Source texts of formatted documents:
-----
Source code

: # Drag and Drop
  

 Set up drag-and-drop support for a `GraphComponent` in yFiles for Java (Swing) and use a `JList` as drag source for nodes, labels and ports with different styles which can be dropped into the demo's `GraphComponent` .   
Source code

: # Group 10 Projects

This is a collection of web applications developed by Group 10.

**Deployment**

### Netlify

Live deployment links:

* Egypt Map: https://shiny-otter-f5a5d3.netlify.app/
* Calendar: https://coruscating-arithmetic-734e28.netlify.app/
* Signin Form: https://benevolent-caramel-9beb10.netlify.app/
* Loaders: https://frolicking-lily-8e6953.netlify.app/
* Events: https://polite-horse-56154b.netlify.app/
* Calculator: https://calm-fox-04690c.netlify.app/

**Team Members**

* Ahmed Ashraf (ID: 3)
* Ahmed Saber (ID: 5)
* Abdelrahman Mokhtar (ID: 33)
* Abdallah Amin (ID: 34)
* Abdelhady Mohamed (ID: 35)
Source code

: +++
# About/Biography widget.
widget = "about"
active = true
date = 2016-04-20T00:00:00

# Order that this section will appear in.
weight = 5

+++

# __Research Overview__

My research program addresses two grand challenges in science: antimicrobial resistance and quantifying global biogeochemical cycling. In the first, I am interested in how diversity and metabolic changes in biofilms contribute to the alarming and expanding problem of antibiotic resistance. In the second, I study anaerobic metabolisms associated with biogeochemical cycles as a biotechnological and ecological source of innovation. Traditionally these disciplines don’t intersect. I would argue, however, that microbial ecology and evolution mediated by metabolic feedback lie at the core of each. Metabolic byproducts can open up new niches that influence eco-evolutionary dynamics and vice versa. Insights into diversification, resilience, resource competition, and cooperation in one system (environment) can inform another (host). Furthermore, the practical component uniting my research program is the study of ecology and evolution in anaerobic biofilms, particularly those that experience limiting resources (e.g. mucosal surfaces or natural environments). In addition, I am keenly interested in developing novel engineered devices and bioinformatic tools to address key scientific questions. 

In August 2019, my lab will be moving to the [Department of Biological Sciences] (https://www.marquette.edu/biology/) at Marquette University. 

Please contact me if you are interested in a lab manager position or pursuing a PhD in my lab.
-----
Make a faithful copy of every record above.

Result for this task:
Source code

: # Drag and Drop
  

 Set up drag-and-drop support for a `GraphComponent` in yFiles for Java (Swing) and use a `JList` as drag source for nodes, labels and ports with different styles which can be dropped into the demo's `GraphComponent` .   
Source code

: # Group 10 Projects

This is a collection of web applications developed by Group 10.

**Deployment**

### Netlify

Live deployment links:

* Egypt Map: https://shiny-otter-f5a5d3.netlify.app/
* Calendar: https://coruscating-arithmetic-734e28.netlify.app/
* Signin Form: https://benevolent-caramel-9beb10.netlify.app/
* Loaders: https://frolicking-lily-8e6953.netlify.app/
* Events: https://polite-horse-56154b.netlify.app/
* Calculator: https://calm-fox-04690c.netlify.app/

**Team Members**

* Ahmed Ashraf (ID: 3)
* Ahmed Saber (ID: 5)
* Abdelrahman Mokhtar (ID: 33)
* Abdallah Amin (ID: 34)
* Abdelhady Mohamed (ID: 35)
Source code

: +++
# About/Biography widget.
widget = "about"
active = true
date = 2016-04-20T00:00:00

# Order that this section will appear in.
weight = 5

+++

# __Research Overview__

My research program addresses two grand challenges in science: antimicrobial resistance and quantifying global biogeochemical cycling. In the first, I am interested in how diversity and metabolic changes in biofilms contribute to the alarming and expanding problem of antibiotic resistance. In the second, I study anaerobic metabolisms associated with biogeochemical cycles as a biotechnological and ecological source of innovation. Traditionally these disciplines don’t intersect. I would argue, however, that microbial ecology and evolution mediated by metabolic feedback lie at the core of each. Metabolic byproducts can open up new niches that influence eco-evolutionary dynamics and vice versa. Insights into diversification, resilience, resource competition, and cooperation in one system (environment) can inform another (host). Furthermore, the practical component uniting my research program is the study of ecology and evolution in anaerobic biofilms, particularly those that experience limiting resources (e.g. mucosal surfaces or natural environments). In addition, I am keenly interested in developing novel engineered devices and bioinformatic tools to address key scientific questions. 

In August 2019, my lab will be moving to the [Department of Biological Sciences] (https://www.marquette.edu/biology/) at Marquette University. 

Please contact me if you are interested in a lab manager position or pursuing a PhD in my lab.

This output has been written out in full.